The game originated because my friends and I are always talking about our other friends. One night my friend Nick and I began idly categorizing people we knew, somewhat arbitrarily, as either thunder or lightning. We knew immediately who was which: Nick and I are both lightning. Our friend Ben: thunder. Alex: lightning. Graham: thunder. Lily: thunder, though maybe she has a bit of lightning too? We discussed and debated. This dichotomy is a good one in part because of its ambiguity; not everyone interprets it quite the same way, but everyone has a strong instinct for what each category might mean, and a sense of who might be which. Our attempts at categorizing people opened up some interesting questions: Was so-and-so outgoing, or actually quite shy? Did he make a big impression at first, or grow on you later? Was there a certain kind of power in being thunder and a different one in being lightning? Which would you rather be? And why was it so easy to tell the difference?
So I began to think of other interesting binaries. Another friend and I decided that some people are “men about town” and some people are “helluva town guys.” (Gender-neutral.) As I see it, a man about town is someone who always has fifteen plans that they’re running to, someone who is excited to meet new people and try new things, someone who is essentially oriented toward the public sphere and the allure of the untried and untested. At a party, they will end up talking for hours to a fascinating stranger who they will never see again, but they’ll remember the conversation forever. A helluva town guy is someone who likes to go to the same bar every weekend and drink ten beers with their best friends and say, “Man, life is so good!” But they are also someone who might know the secrets of the city a little bit, who might take you to an unremarkable-appearing restaurant that turns out to be special. They are your quintessential regular; they return, and they identify with the fact of their continuous return. Sometimes helluva town guys might find themselves living man-about-town lives—but at their core, they remain helluva town guys, even if they’re going out five nights a week. Dichotomies are, crucially, not about preference; they are about someone’s essential essence.

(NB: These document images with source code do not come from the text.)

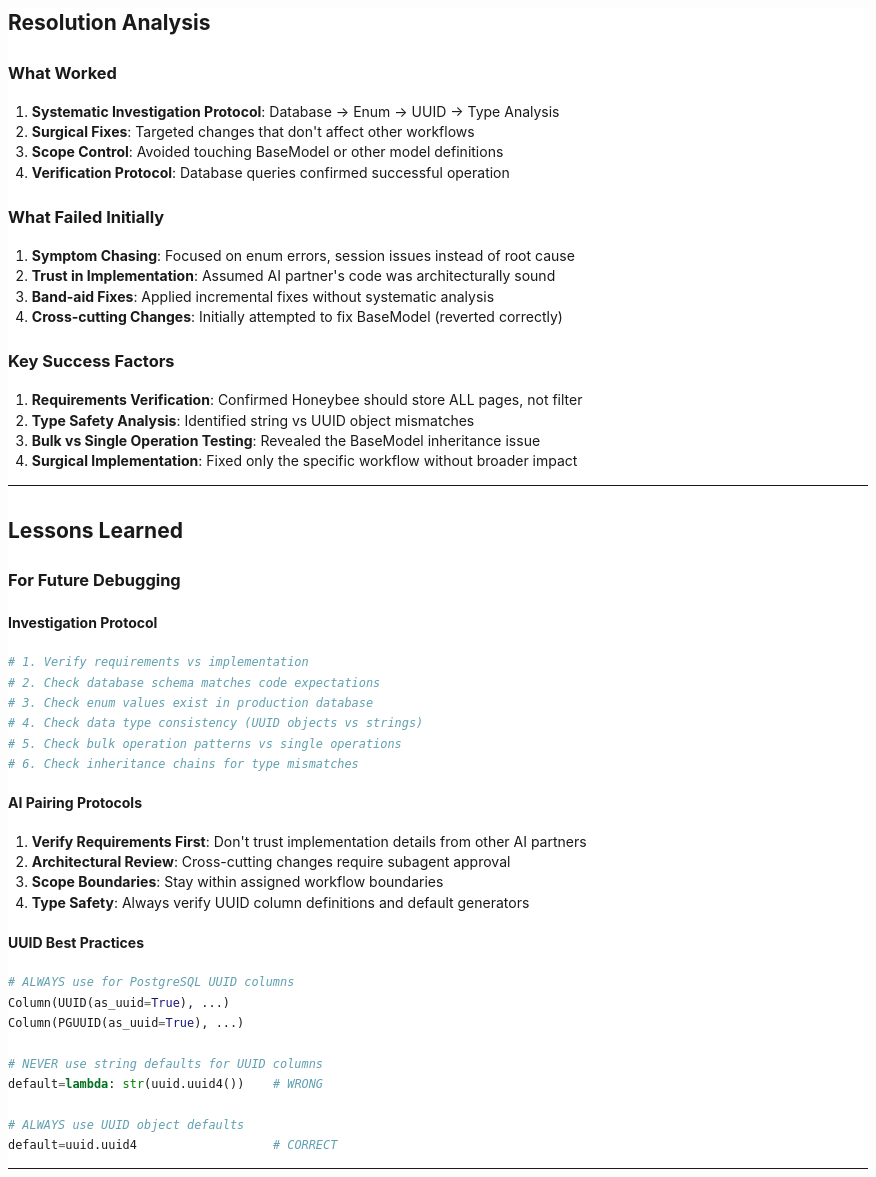 ## Resolution Analysis

### **What Worked**
1. **Systematic Investigation Protocol**: Database → Enum → UUID → Type Analysis
2. **Surgical Fixes**: Targeted changes that don't affect other workflows  
3. **Scope Control**: Avoided touching BaseModel or other model definitions
4. **Verification Protocol**: Database queries confirmed successful operation

### **What Failed Initially**
1. **Symptom Chasing**: Focused on enum errors, session issues instead of root cause
2. **Trust in Implementation**: Assumed AI partner's code was architecturally sound
3. **Band-aid Fixes**: Applied incremental fixes without systematic analysis
4. **Cross-cutting Changes**: Initially attempted to fix BaseModel (reverted correctly)

### **Key Success Factors**
1. **Requirements Verification**: Confirmed Honeybee should store ALL pages, not filter
2. **Type Safety Analysis**: Identified string vs UUID object mismatches
3. **Bulk vs Single Operation Testing**: Revealed the BaseModel inheritance issue
4. **Surgical Implementation**: Fixed only the specific workflow without broader impact

---

## Lessons Learned

### **For Future Debugging**

#### **Investigation Protocol**
```bash
# 1. Verify requirements vs implementation
# 2. Check database schema matches code expectations  
# 3. Check enum values exist in production database
# 4. Check data type consistency (UUID objects vs strings)
# 5. Check bulk operation patterns vs single operations
# 6. Check inheritance chains for type mismatches
```

#### **AI Pairing Protocols**
1. **Verify Requirements First**: Don't trust implementation details from other AI partners
2. **Architectural Review**: Cross-cutting changes require subagent approval
3. **Scope Boundaries**: Stay within assigned workflow boundaries
4. **Type Safety**: Always verify UUID column definitions and default generators

#### **UUID Best Practices**
```python
# ALWAYS use for PostgreSQL UUID columns
Column(UUID(as_uuid=True), ...)
Column(PGUUID(as_uuid=True), ...)

# NEVER use string defaults for UUID columns  
default=lambda: str(uuid.uuid4())    # WRONG

# ALWAYS use UUID object defaults
default=uuid.uuid4                   # CORRECT
```

---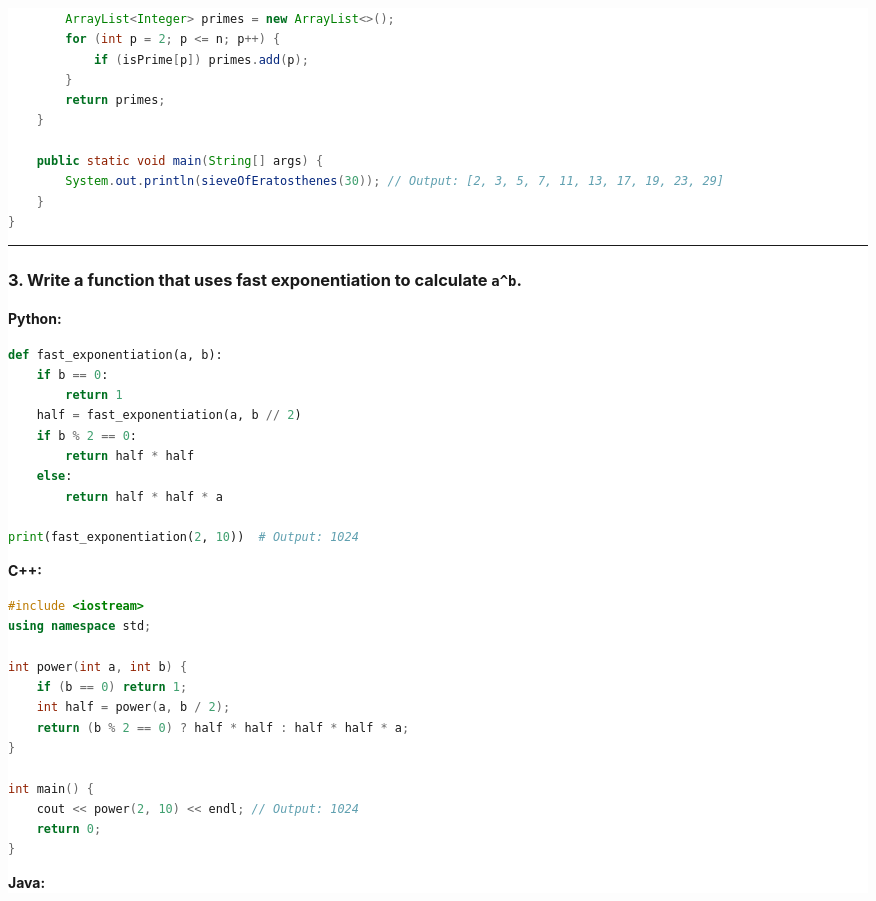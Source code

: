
 ```java
        ArrayList<Integer> primes = new ArrayList<>();
        for (int p = 2; p <= n; p++) {
            if (isPrime[p]) primes.add(p);
        }
        return primes;
    }

    public static void main(String[] args) {
        System.out.println(sieveOfEratosthenes(30)); // Output: [2, 3, 5, 7, 11, 13, 17, 19, 23, 29]
    }
}
```

---

### 3. Write a function that uses fast exponentiation to calculate `a^b`.

**Python:**

```python
def fast_exponentiation(a, b):
    if b == 0:
        return 1
    half = fast_exponentiation(a, b // 2)
    if b % 2 == 0:
        return half * half
    else:
        return half * half * a

print(fast_exponentiation(2, 10))  # Output: 1024
```

**C++:**

```cpp
#include <iostream>
using namespace std;

int power(int a, int b) {
    if (b == 0) return 1;
    int half = power(a, b / 2);
    return (b % 2 == 0) ? half * half : half * half * a;
}

int main() {
    cout << power(2, 10) << endl; // Output: 1024
    return 0;
}
```

**Java:**
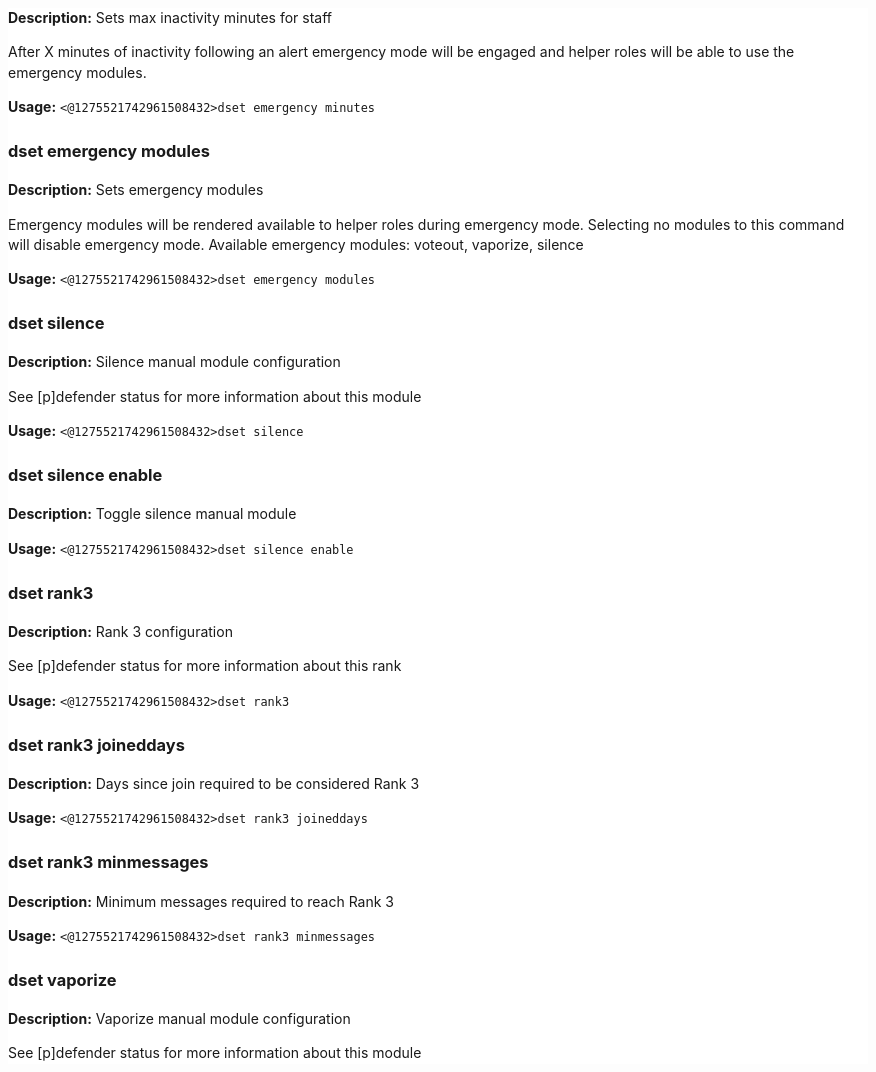 **Description:** Sets max inactivity minutes for staff

After X minutes of inactivity following an alert emergency
mode will be engaged and helper roles will be able to use
the emergency modules.

**Usage:** `<@1275521742961508432>dset emergency minutes`

### dset emergency modules

**Description:** Sets emergency modules

Emergency modules will be rendered available to helper roles
during emergency mode. Selecting no modules to this command will
disable emergency mode.
Available emergency modules: voteout, vaporize, silence

**Usage:** `<@1275521742961508432>dset emergency modules`

### dset silence

**Description:** Silence manual module configuration

See [p]defender status for more information about this module

**Usage:** `<@1275521742961508432>dset silence`

### dset silence enable

**Description:** Toggle silence manual module

**Usage:** `<@1275521742961508432>dset silence enable`

### dset rank3

**Description:** Rank 3 configuration

See [p]defender status for more information about this rank

**Usage:** `<@1275521742961508432>dset rank3`

### dset rank3 joineddays

**Description:** Days since join required to be considered Rank 3

**Usage:** `<@1275521742961508432>dset rank3 joineddays`

### dset rank3 minmessages

**Description:** Minimum messages required to reach Rank 3

**Usage:** `<@1275521742961508432>dset rank3 minmessages`

### dset vaporize

**Description:** Vaporize manual module configuration

See [p]defender status for more information about this module
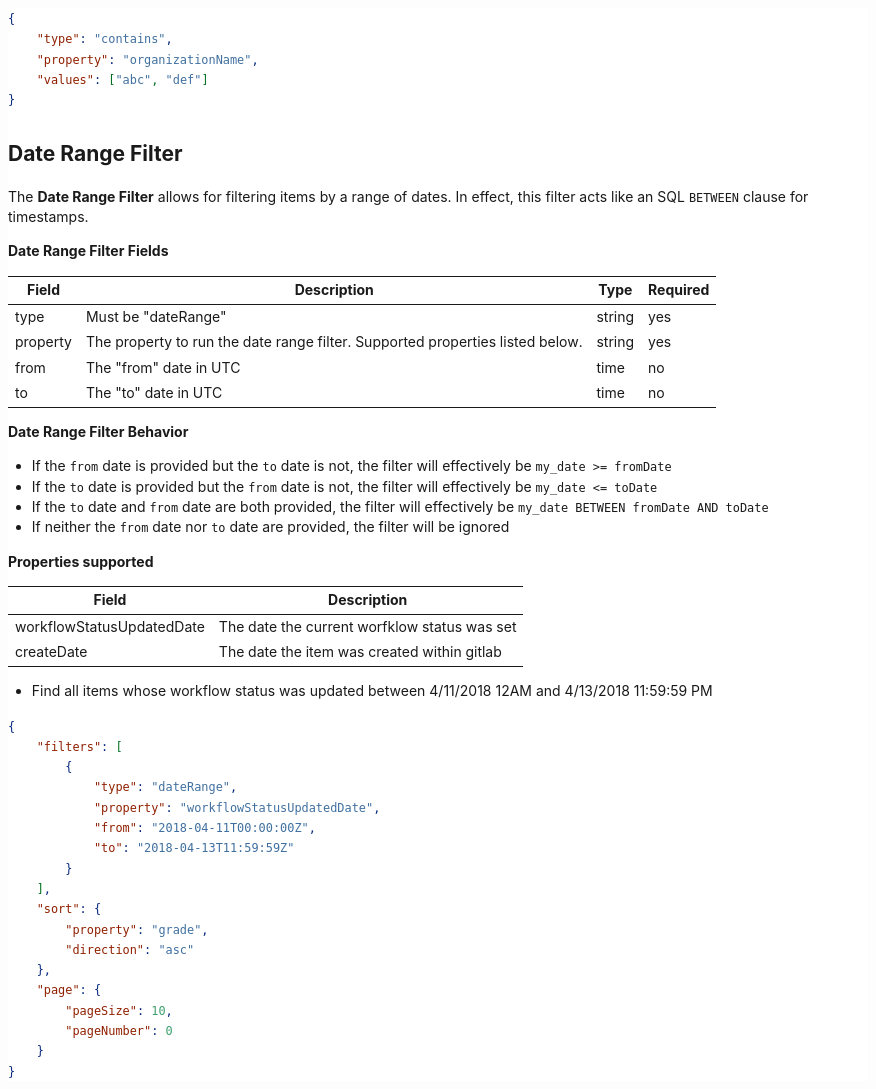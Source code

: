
 ```json
{
	"type": "contains",
	"property": "organizationName",
	"values": ["abc", "def"]
}
```

## Date Range Filter

The **Date Range Filter** allows for filtering items by a range of dates.  In effect, this filter acts like an SQL `BETWEEN` clause for timestamps.

**Date Range Filter Fields**

| Field | Description | Type | Required |
| -------- | ----------- |---- | -------- |
| type   | Must be "dateRange" | string | yes
| property | The property to run the date range filter.  Supported properties listed below. | string | yes
| from | The "from" date in UTC | time | no
| to | The "to" date in UTC | time | no

**Date Range Filter Behavior**

* If the `from` date is provided but the `to` date is not, the filter will effectively be `my_date >= fromDate`
* If the `to` date is provided but the `from` date is not, the filter will effectively be `my_date <= toDate`
* If the `to` date and `from` date are both provided, the filter will effectively be `my_date BETWEEN fromDate AND toDate`
* If neither the `from` date nor `to` date are provided, the filter will be ignored

**Properties supported**

| Field| Description |
| -----| -------|
| workflowStatusUpdatedDate  | The date the current worfklow status was set |
| createDate  | The date the item was created within gitlab |

* Find all items whose workflow status was updated between 4/11/2018 12AM and 4/13/2018 11:59:59 PM

```json
{
	"filters": [
		{
			"type": "dateRange",
			"property": "workflowStatusUpdatedDate",
			"from": "2018-04-11T00:00:00Z",
			"to": "2018-04-13T11:59:59Z"
		}
	],
	"sort": {
		"property": "grade",
		"direction": "asc"
	},
	"page": {
		"pageSize": 10,
		"pageNumber": 0
	}
}
```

All summer long I thought of other ways to divide the world in half: New Hampshire/Vermont, Picasso/Matisse, punk/hippie, still/sparkling, IPA/lager, Beatles/Stones, France/Italy, Bob Weir/Jerry Garcia, glamour/charisma, hater/enthusiast, ellipsis/etc., elusive/available, green/blue, beer/shots, Yankees/Mets. Many of these pairings betray my own particular interests—you could endlessly reformulate them, and in fact I do. The best ones are pairs that are not actually quite opposites but proximate and different. So I began to play this game with people, often in groups, where you might ask someone to go around and categorize everyone, even people they don’t know well. Or, if there are two of you—say, on a date—you might go through them together and discuss who falls on which side of the aisle. I began to play it endlessly, in almost any circumstance. I started keeping a note on my phone, a running list I could pull out when someone said, “Okay, do another one.”